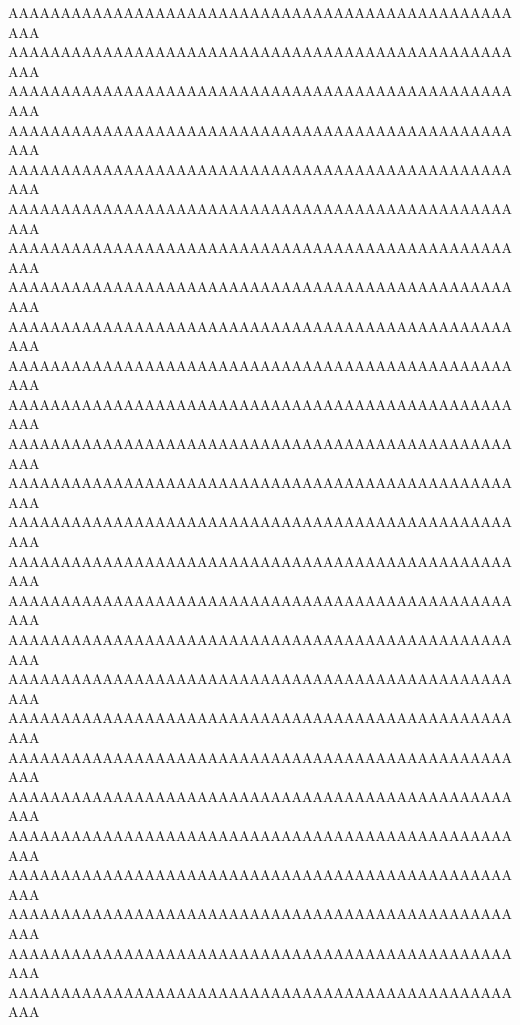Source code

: \documentclass[final,11pt,baselinegrid]{../../uit-thesis}
\begin{document}
AAAAAAAAAAAAAAAAAAAAAAAAAAAAAAAAAAAAAAAAAAAAAAAAAAA\newline
%
AAAAAAAAAAAAAAAAAAAAAAAAAAAAAAAAAAAAAAAAAAAAAAAAAAA\newline
AAAAAAAAAAAAAAAAAAAAAAAAAAAAAAAAAAAAAAAAAAAAAAAAAAA\newline
AAAAAAAAAAAAAAAAAAAAAAAAAAAAAAAAAAAAAAAAAAAAAAAAAAA\newline
AAAAAAAAAAAAAAAAAAAAAAAAAAAAAAAAAAAAAAAAAAAAAAAAAAA\newline
AAAAAAAAAAAAAAAAAAAAAAAAAAAAAAAAAAAAAAAAAAAAAAAAAAA\newline
AAAAAAAAAAAAAAAAAAAAAAAAAAAAAAAAAAAAAAAAAAAAAAAAAAA\newline
AAAAAAAAAAAAAAAAAAAAAAAAAAAAAAAAAAAAAAAAAAAAAAAAAAA\newline
AAAAAAAAAAAAAAAAAAAAAAAAAAAAAAAAAAAAAAAAAAAAAAAAAAA\newline
AAAAAAAAAAAAAAAAAAAAAAAAAAAAAAAAAAAAAAAAAAAAAAAAAAA\newline
AAAAAAAAAAAAAAAAAAAAAAAAAAAAAAAAAAAAAAAAAAAAAAAAAAA\newline
AAAAAAAAAAAAAAAAAAAAAAAAAAAAAAAAAAAAAAAAAAAAAAAAAAA\newline
AAAAAAAAAAAAAAAAAAAAAAAAAAAAAAAAAAAAAAAAAAAAAAAAAAA\newline
AAAAAAAAAAAAAAAAAAAAAAAAAAAAAAAAAAAAAAAAAAAAAAAAAAA\newline
AAAAAAAAAAAAAAAAAAAAAAAAAAAAAAAAAAAAAAAAAAAAAAAAAAA\newline
AAAAAAAAAAAAAAAAAAAAAAAAAAAAAAAAAAAAAAAAAAAAAAAAAAA\newline
AAAAAAAAAAAAAAAAAAAAAAAAAAAAAAAAAAAAAAAAAAAAAAAAAAA\newline
AAAAAAAAAAAAAAAAAAAAAAAAAAAAAAAAAAAAAAAAAAAAAAAAAAA\newline
AAAAAAAAAAAAAAAAAAAAAAAAAAAAAAAAAAAAAAAAAAAAAAAAAAA\newline
AAAAAAAAAAAAAAAAAAAAAAAAAAAAAAAAAAAAAAAAAAAAAAAAAAA\newline
AAAAAAAAAAAAAAAAAAAAAAAAAAAAAAAAAAAAAAAAAAAAAAAAAAA\newline
AAAAAAAAAAAAAAAAAAAAAAAAAAAAAAAAAAAAAAAAAAAAAAAAAAA\newline
AAAAAAAAAAAAAAAAAAAAAAAAAAAAAAAAAAAAAAAAAAAAAAAAAAA\newline
AAAAAAAAAAAAAAAAAAAAAAAAAAAAAAAAAAAAAAAAAAAAAAAAAAA\newline
AAAAAAAAAAAAAAAAAAAAAAAAAAAAAAAAAAAAAAAAAAAAAAAAAAA\newline
AAAAAAAAAAAAAAAAAAAAAAAAAAAAAAAAAAAAAAAAAAAAAAAAAAA\newline
\end{document}
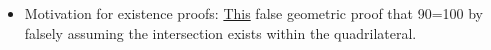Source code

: \documentclass[12pt]{amsart}
\theoremstyle{definition}
\begin{document}
\begin{itemize}
    \item Motivation for existence proofs:
        \href{https://www.youtube.com/watch?v=2Ub7cYtH-aw}{This} false
        geometric proof that 90=100 by falsely assuming the intersection
    exists within the quadrilateral.
\end{itemize}
\end{document}
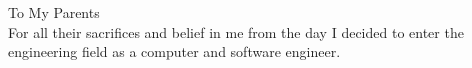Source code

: \begin{dedication}
{\large{To My Parents}}\\[5mm]
For all their sacrifices and belief in me from the day I decided to enter the engineering field as a computer and software engineer.
\end{dedication}

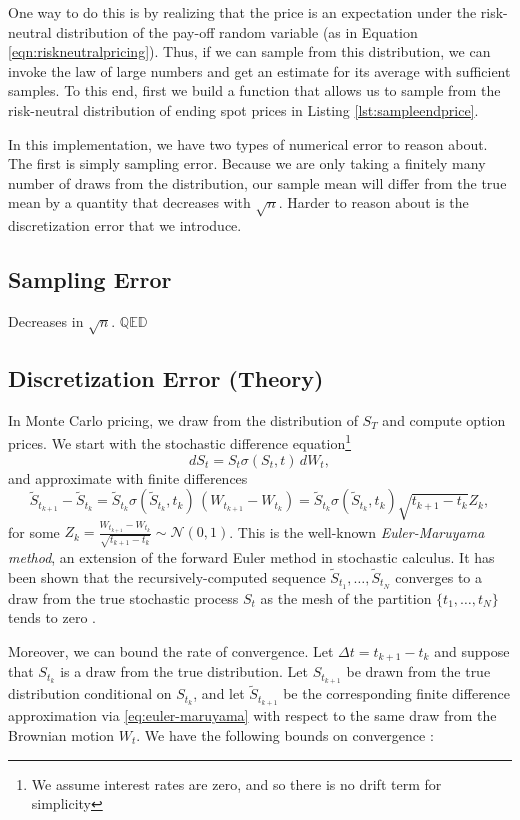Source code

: \documentclass[12pt]{article}
\numberwithin{equation}{section}
\newcommand{\Norm}{\mathcal N}
\begin{document}
One way to do this is by realizing that the price is an expectation under the
risk-neutral distribution of the pay-off random variable (as in Equation
\ref{eqn:riskneutralpricing}). Thus, if we can sample
from this distribution, we can invoke the law of large numbers and get an
estimate for its average with sufficient samples. To this end, first we build a
function that allows us to sample from the risk-neutral distribution of ending
spot prices in Listing \ref{lst:sampleendprice}.

In this implementation, we have two types of numerical error to reason about.
The first is simply sampling error. Because we are only taking a finitely many
number of draws from the distribution, our sample mean will differ from the true
mean by a quantity that decreases with $\sqrt{n}$. Harder to reason about is the
discretization error that we introduce. 

\subsection{Sampling Error}

Decreases in $\sqrt{n}$. $\mathbb{QED}$

\subsection{Discretization Error (Theory)}
In Monte Carlo pricing, we draw from the distribution of $S_T$ and compute
option prices. We start with the stochastic difference equation\footnote{We
assume interest rates are zero, and so there is no drift term for simplicity}
\[ dS_t = S_t \sigma(S_t,t) \, dW_t, \]
and approximate with finite differences 
\begin{equation}
    \label{eq:euler-maruyama}
    \tilde S_{t_{k+1}} - \tilde S_{t_k} = \tilde S_{t_k} \sigma(\tilde S_{t_k},
t_k)\, (W_{t_{k+1}} - W_{t_k}) = \tilde S_{t_k} \sigma(\tilde S_{t_k}, t_k)
\sqrt{t_{k+1}-t_k} Z_k,
\end{equation}
for some $Z_k = \frac{W_{t_{k+1}} - W_{t_k}}{\sqrt{t_{k+1}-t_k}} \sim
\Norm(0,1)$. This is the well-known \emph{Euler-Maruyama method}, an extension
of the forward Euler method in stochastic calculus. It has been shown that the
recursively-computed sequence $\tilde S_{t_1},\ldots, \tilde S_{t_N}$ converges
to a draw from the true stochastic process $S_t$ as the mesh of the partition
$\{t_1,\ldots,t_N\}$ tends to zero \citep{dobrow2016introduction}.  

Moreover, we can bound the rate of convergence. Let $\Delta t = t_{k+1} - t_k$
and suppose that $S_{t_k}$ is a draw from the true distribution. Let
$S_{t_{k+1}}$ be drawn from the true distribution conditional on $S_{t_k}$, and
let $\tilde S_{t_{k+1}}$ be the corresponding finite difference approximation
via \eqref{eq:euler-maruyama} with respect to the same draw from the Brownian
motion $W_t$. We have the following bounds on convergence
\citep{higham2001algorithmic}:
\end{document}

-=-=-=-=-

### Problem to solve:
Every entry above, pictures excluded, needs to be duplicated exactly.

### Response below:
Source code

: \documentclass[final,11pt,baselinegrid]{../../uit-thesis}
\begin{document}
AAAAAAAAAAAAAAAAAAAAAAAAAAAAAAAAAAAAAAAAAAAAAAAAAAA\newline
%
AAAAAAAAAAAAAAAAAAAAAAAAAAAAAAAAAAAAAAAAAAAAAAAAAAA\newline
AAAAAAAAAAAAAAAAAAAAAAAAAAAAAAAAAAAAAAAAAAAAAAAAAAA\newline
AAAAAAAAAAAAAAAAAAAAAAAAAAAAAAAAAAAAAAAAAAAAAAAAAAA\newline
AAAAAAAAAAAAAAAAAAAAAAAAAAAAAAAAAAAAAAAAAAAAAAAAAAA\newline
AAAAAAAAAAAAAAAAAAAAAAAAAAAAAAAAAAAAAAAAAAAAAAAAAAA\newline
AAAAAAAAAAAAAAAAAAAAAAAAAAAAAAAAAAAAAAAAAAAAAAAAAAA\newline
AAAAAAAAAAAAAAAAAAAAAAAAAAAAAAAAAAAAAAAAAAAAAAAAAAA\newline
AAAAAAAAAAAAAAAAAAAAAAAAAAAAAAAAAAAAAAAAAAAAAAAAAAA\newline
AAAAAAAAAAAAAAAAAAAAAAAAAAAAAAAAAAAAAAAAAAAAAAAAAAA\newline
AAAAAAAAAAAAAAAAAAAAAAAAAAAAAAAAAAAAAAAAAAAAAAAAAAA\newline
AAAAAAAAAAAAAAAAAAAAAAAAAAAAAAAAAAAAAAAAAAAAAAAAAAA\newline
AAAAAAAAAAAAAAAAAAAAAAAAAAAAAAAAAAAAAAAAAAAAAAAAAAA\newline
AAAAAAAAAAAAAAAAAAAAAAAAAAAAAAAAAAAAAAAAAAAAAAAAAAA\newline
AAAAAAAAAAAAAAAAAAAAAAAAAAAAAAAAAAAAAAAAAAAAAAAAAAA\newline
AAAAAAAAAAAAAAAAAAAAAAAAAAAAAAAAAAAAAAAAAAAAAAAAAAA\newline
AAAAAAAAAAAAAAAAAAAAAAAAAAAAAAAAAAAAAAAAAAAAAAAAAAA\newline
AAAAAAAAAAAAAAAAAAAAAAAAAAAAAAAAAAAAAAAAAAAAAAAAAAA\newline
AAAAAAAAAAAAAAAAAAAAAAAAAAAAAAAAAAAAAAAAAAAAAAAAAAA\newline
AAAAAAAAAAAAAAAAAAAAAAAAAAAAAAAAAAAAAAAAAAAAAAAAAAA\newline
AAAAAAAAAAAAAAAAAAAAAAAAAAAAAAAAAAAAAAAAAAAAAAAAAAA\newline
AAAAAAAAAAAAAAAAAAAAAAAAAAAAAAAAAAAAAAAAAAAAAAAAAAA\newline
AAAAAAAAAAAAAAAAAAAAAAAAAAAAAAAAAAAAAAAAAAAAAAAAAAA\newline
AAAAAAAAAAAAAAAAAAAAAAAAAAAAAAAAAAAAAAAAAAAAAAAAAAA\newline
AAAAAAAAAAAAAAAAAAAAAAAAAAAAAAAAAAAAAAAAAAAAAAAAAAA\newline
AAAAAAAAAAAAAAAAAAAAAAAAAAAAAAAAAAAAAAAAAAAAAAAAAAA\newline
\end{document}
Source code

: \documentclass[12pt]{amsart}
\theoremstyle{definition}
\begin{document}
\begin{itemize}
    \item Motivation for existence proofs:
        \href{https://www.youtube.com/watch?v=2Ub7cYtH-aw}{This} false
        geometric proof that 90=100 by falsely assuming the intersection
    exists within the quadrilateral.
\end{itemize}
\end{document}
Source code

: \begin{dedication}
{\large{To My Parents}}\\[5mm]
For all their sacrifices and belief in me from the day I decided to enter the engineering field as a computer and software engineer.
\end{dedication}

Source code

: \documentclass[12pt]{article}
\numberwithin{equation}{section}
\newcommand{\Norm}{\mathcal N}
\begin{document}
One way to do this is by realizing that the price is an expectation under the
risk-neutral distribution of the pay-off random variable (as in Equation
\ref{eqn:riskneutralpricing}). Thus, if we can sample
from this distribution, we can invoke the law of large numbers and get an
estimate for its average with sufficient samples. To this end, first we build a
function that allows us to sample from the risk-neutral distribution of ending
spot prices in Listing \ref{lst:sampleendprice}.

In this implementation, we have two types of numerical error to reason about.
The first is simply sampling error. Because we are only taking a finitely many
number of draws from the distribution, our sample mean will differ from the true
mean by a quantity that decreases with $\sqrt{n}$. Harder to reason about is the
discretization error that we introduce. 

\subsection{Sampling Error}

Decreases in $\sqrt{n}$. $\mathbb{QED}$

\subsection{Discretization Error (Theory)}
In Monte Carlo pricing, we draw from the distribution of $S_T$ and compute
option prices. We start with the stochastic difference equation\footnote{We
assume interest rates are zero, and so there is no drift term for simplicity}
\[ dS_t = S_t \sigma(S_t,t) \, dW_t, \]
and approximate with finite differences 
\begin{equation}
    \label{eq:euler-maruyama}
    \tilde S_{t_{k+1}} - \tilde S_{t_k} = \tilde S_{t_k} \sigma(\tilde S_{t_k},
t_k)\, (W_{t_{k+1}} - W_{t_k}) = \tilde S_{t_k} \sigma(\tilde S_{t_k}, t_k)
\sqrt{t_{k+1}-t_k} Z_k,
\end{equation}
for some $Z_k = \frac{W_{t_{k+1}} - W_{t_k}}{\sqrt{t_{k+1}-t_k}} \sim
\Norm(0,1)$. This is the well-known \emph{Euler-Maruyama method}, an extension
of the forward Euler method in stochastic calculus. It has been shown that the
recursively-computed sequence $\tilde S_{t_1},\ldots, \tilde S_{t_N}$ converges
to a draw from the true stochastic process $S_t$ as the mesh of the partition
$\{t_1,\ldots,t_N\}$ tends to zero \citep{dobrow2016introduction}.  

Moreover, we can bound the rate of convergence. Let $\Delta t = t_{k+1} - t_k$
and suppose that $S_{t_k}$ is a draw from the true distribution. Let
$S_{t_{k+1}}$ be drawn from the true distribution conditional on $S_{t_k}$, and
let $\tilde S_{t_{k+1}}$ be the corresponding finite difference approximation
via \eqref{eq:euler-maruyama} with respect to the same draw from the Brownian
motion $W_t$. We have the following bounds on convergence
\citep{higham2001algorithmic}:
\end{document}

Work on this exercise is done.